Guest User
September 18, 2024
We stayed at this hotel for three nights (two rooms) for a family reunion. The staff members were outwardly nice at first. Then everything changed. The A/C in the room wouldn’t go down below 22.5 degrees Celsius so, drenched in sweat in the middle of the night, we called the front desk, and they “lifted” the block over the A/C (which is ridiculous for a supposedly “luxury” hotel in the hot summer of Greece, to begin with). Then the cheap Nespresso machines in our rooms didn’t work properly, and after raising the issue with staff three times, nothing happened. The lighting in the room is silly—an annoying number of switches that one has to waste time on figuring out. A day before checkout, a staff member reminded me that checkout time is at 11 am, meaning we had to vacate the rooms by then. Later she justified her remark by saying she was trying to see if I needed late checkout as a Gold Elite member, but she didn’t ask me whether I needed late checkout. At checkout, it was took forever to get an actual bill for the two rooms (this hotel doesn’t email guests a folio with the bill like other Marriott properties), and I saw one of the front desk people roll her eyes at the other when I insisted on receiving a bill with itemized charges.

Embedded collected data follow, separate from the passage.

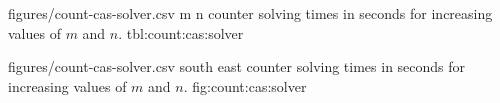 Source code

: \vfill

\SolverStatsTable
  {figures/count-cas-solver.csv}
  {m n}
  {\CountRowHeader}
  { counter solving times in seconds for increasing values of $m$ and $n$.}
  {tbl:count:cas:solver}

\SolverStatsGraph
  {figures/count-cas-solver.csv}
  {south east}
  { counter solving times in seconds for increasing values of $m$ and $n$.}
  {fig:count:cas:solver}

At the end, no one offered to help us with our bags—my 87-year-old mother was carrying a bag with great difficulty, yet the initially “nice” staff, including the valet, just stood there. We felt as though we had been kicked out of the hotel that claims to be “luxury” and “nice.” There were nice things about the hotel, such as the location and the fact it’s new and generally nicely appointed, but our experience with the staff was that they were two-faced and/or in dire need of good guest services training. Right before this hotel, I stayed at the Nagoya Marriott in Japan (cheaper than this hotel), and would recommend the MonAsty take a lesson in guest services by the Nagoya Marriott staff.